# Rod suggestions



## J_orta (Jan 19, 2020)

Im looking into getting a new rod for my stradic fl 3k and cant quiet seem to make up my mind. 
This setup will mainly be for fishing flamingo and Biscayne bay. I also would like to use it for fishing docks in Miami. 

The rod im in between is a:
Gloomis greenwater 7ft medium 8-14
or
Gloomis greenwater 7'6 ft mag medium 10-20

Multiple people have said 7'6 is big for flipping docks. 
Any help or advice is appreciated.


----------



## Smackdaddy53 (Dec 31, 2012)

Why so long? 6’8”-6’9”


----------



## J_orta (Jan 19, 2020)

Smackdaddy53 said:


> Why so long? 6’8”-6’9”


I would like to make decently far casts on the flats.


----------



## Smackdaddy53 (Dec 31, 2012)

Long spinning rods feel unbalanced to me, you can cast just as far with a shorter stick


----------



## Copahee Hound (Dec 21, 2017)

7' Medium fast is what I use and love paired with 3000 Stradics. You could save yourself a couple bucks and get the E6X. I have both and can't tell a difference besides price.


----------



## J_orta (Jan 19, 2020)

Copahee Hound said:


> 7' Medium fast is what I use and love paired with 3000 Stradics.
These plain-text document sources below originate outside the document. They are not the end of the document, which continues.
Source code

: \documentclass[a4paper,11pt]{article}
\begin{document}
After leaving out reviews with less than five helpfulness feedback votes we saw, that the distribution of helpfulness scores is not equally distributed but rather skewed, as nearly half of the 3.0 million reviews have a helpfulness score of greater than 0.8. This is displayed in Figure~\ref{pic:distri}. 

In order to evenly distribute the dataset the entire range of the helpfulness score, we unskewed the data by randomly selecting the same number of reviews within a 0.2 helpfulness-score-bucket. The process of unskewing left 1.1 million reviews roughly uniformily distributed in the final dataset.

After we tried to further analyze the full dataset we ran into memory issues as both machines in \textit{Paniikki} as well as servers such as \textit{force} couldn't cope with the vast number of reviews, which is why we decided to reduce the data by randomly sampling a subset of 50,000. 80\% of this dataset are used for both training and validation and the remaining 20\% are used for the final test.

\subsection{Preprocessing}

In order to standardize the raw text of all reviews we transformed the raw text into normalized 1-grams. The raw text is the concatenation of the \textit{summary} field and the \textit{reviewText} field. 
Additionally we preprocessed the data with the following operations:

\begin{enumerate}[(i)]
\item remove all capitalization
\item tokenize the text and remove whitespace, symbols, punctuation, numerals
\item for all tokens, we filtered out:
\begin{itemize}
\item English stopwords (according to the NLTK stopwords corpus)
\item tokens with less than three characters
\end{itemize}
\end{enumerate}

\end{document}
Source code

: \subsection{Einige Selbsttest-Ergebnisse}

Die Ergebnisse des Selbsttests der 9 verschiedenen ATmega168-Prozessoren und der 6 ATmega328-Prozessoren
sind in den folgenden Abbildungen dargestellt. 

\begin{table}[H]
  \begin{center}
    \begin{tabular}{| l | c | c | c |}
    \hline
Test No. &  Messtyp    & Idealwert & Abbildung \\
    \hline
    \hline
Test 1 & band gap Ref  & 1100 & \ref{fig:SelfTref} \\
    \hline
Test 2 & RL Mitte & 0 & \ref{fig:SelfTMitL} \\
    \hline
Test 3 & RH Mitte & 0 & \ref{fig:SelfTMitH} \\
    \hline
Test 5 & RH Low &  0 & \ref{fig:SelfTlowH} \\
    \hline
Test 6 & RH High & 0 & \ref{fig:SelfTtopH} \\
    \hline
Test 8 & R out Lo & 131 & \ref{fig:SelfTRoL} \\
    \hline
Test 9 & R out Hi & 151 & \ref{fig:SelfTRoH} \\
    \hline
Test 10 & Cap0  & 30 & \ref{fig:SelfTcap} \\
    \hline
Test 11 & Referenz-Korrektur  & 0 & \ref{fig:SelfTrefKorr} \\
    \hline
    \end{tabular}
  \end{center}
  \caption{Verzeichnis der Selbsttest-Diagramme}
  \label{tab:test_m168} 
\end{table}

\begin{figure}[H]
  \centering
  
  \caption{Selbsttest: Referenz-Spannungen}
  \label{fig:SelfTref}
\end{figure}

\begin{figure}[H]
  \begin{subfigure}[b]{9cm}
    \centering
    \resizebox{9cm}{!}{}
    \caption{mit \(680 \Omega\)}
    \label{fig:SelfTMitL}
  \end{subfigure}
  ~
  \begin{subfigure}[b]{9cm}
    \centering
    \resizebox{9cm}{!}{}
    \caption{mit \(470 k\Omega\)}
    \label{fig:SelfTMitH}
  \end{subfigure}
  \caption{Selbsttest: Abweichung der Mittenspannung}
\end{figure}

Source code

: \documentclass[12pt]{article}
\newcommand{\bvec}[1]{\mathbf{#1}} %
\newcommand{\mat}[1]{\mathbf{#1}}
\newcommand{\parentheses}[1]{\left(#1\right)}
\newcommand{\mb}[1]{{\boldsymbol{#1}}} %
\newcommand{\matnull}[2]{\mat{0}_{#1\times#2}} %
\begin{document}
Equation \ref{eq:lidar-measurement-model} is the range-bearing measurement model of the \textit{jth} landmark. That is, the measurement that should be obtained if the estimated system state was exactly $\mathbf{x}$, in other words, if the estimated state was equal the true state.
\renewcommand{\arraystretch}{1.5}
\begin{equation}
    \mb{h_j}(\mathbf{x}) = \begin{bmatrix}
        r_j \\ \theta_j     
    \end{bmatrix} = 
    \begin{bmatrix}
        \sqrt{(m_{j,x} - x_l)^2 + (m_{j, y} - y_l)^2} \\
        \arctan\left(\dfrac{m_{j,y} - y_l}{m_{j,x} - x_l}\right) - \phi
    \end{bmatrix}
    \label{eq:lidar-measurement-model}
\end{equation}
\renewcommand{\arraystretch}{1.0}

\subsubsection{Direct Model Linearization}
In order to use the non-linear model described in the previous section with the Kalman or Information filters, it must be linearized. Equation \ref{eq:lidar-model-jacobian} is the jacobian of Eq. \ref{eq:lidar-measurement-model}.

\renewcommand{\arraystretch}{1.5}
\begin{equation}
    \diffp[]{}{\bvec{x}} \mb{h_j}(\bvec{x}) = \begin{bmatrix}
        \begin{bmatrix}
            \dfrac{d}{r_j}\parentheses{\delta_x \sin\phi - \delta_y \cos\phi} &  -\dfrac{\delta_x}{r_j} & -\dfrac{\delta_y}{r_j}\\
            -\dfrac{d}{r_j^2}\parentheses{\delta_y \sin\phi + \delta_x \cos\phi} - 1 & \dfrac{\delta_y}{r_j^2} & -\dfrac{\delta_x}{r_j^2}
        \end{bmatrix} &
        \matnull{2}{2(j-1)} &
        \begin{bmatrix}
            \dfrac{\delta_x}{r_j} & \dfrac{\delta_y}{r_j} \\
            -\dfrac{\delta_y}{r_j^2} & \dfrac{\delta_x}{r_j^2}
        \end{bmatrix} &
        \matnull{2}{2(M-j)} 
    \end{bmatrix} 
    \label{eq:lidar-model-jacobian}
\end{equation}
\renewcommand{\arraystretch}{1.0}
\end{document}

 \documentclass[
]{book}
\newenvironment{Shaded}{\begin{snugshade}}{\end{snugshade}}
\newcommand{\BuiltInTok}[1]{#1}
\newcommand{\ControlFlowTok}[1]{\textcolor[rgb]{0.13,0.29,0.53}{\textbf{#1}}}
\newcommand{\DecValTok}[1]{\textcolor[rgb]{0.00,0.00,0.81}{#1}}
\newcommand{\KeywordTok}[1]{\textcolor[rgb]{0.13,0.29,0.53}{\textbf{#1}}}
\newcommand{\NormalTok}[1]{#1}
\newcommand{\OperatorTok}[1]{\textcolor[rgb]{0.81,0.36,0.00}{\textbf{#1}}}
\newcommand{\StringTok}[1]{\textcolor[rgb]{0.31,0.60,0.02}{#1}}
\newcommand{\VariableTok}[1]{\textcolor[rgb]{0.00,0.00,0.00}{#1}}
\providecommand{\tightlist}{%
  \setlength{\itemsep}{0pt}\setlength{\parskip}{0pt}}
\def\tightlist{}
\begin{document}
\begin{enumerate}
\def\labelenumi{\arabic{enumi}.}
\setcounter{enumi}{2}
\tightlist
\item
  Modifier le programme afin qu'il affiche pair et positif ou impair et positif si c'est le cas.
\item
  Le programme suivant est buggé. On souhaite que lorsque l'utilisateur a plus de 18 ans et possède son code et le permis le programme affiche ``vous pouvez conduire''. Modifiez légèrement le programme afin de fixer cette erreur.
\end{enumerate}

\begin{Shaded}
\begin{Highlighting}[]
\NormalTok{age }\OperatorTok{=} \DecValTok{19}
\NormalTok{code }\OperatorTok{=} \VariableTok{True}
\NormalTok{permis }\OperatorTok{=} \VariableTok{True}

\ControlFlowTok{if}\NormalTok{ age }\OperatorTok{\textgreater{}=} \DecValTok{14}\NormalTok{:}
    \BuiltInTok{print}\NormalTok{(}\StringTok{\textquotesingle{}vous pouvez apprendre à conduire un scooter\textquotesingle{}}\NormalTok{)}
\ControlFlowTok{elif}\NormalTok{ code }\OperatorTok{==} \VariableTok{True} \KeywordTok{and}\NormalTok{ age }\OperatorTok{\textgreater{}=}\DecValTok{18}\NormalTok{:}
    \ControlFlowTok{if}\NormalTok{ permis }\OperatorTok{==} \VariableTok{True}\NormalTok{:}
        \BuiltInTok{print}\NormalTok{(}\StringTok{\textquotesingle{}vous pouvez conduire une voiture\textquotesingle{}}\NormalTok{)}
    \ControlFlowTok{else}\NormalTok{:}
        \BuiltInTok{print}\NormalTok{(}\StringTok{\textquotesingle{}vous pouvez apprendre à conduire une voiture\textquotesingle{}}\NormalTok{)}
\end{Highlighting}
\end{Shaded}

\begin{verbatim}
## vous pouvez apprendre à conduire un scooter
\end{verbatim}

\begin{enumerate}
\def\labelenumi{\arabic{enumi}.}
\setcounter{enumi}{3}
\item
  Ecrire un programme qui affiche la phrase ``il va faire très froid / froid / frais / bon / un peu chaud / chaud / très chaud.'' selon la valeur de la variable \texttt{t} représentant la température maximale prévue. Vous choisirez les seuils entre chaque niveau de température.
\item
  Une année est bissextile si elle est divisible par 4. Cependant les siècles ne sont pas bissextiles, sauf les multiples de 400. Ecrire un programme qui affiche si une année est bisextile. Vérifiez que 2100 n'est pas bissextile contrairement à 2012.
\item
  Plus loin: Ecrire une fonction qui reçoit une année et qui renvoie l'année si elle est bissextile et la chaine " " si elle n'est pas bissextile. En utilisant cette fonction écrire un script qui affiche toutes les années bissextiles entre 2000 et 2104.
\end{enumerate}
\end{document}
You could save yourself a couple bucks and get the E6X. I have both and can't tell a difference besides price.


Ya im leaving more towards the 7ft but ive also heard that the mag medium has more back bone.


----------



## Snakesurf (Jun 18, 2019)

Get someone to build you a spinning rod built on a Fuji Point Blank, Blank a PB761MF for that reel. The rod needs to be built for the spinning reel and both will perform at peek. It is a 7'6" medium power, fast blank. A good builder should know what your talking about when you tell him to build the rod to the reel. That is one of the best spinning blanks I have found for what it sound like you are trying to do. It will launch a lure and has enough backbone to land a large fish. Perfect for a size 3000 reel. Or you could go to the store and buy one that is made to fit any reel, maybe.


----------



## devrep (Feb 22, 2009)

I started out with 10-20 lb rods with 4000 shimanos and 30 lb braid (hold over from pulling largemouth out of cover). I now use 3000 diawas or 4000 shimanos (really the same size) with 8-14 lb rods (occasionally a 6-12lb rod) and 10 lb braid with a 30lb leader. I use a 7 ft 6in or a 7 ft rod in open areas and a 6ft 8in rod in tight mangrove creeks.


----------



## FishWithChris (Feb 6, 2019)

Bull Bay Rods, 7' Assault Rod, MH-F 8-17lb. 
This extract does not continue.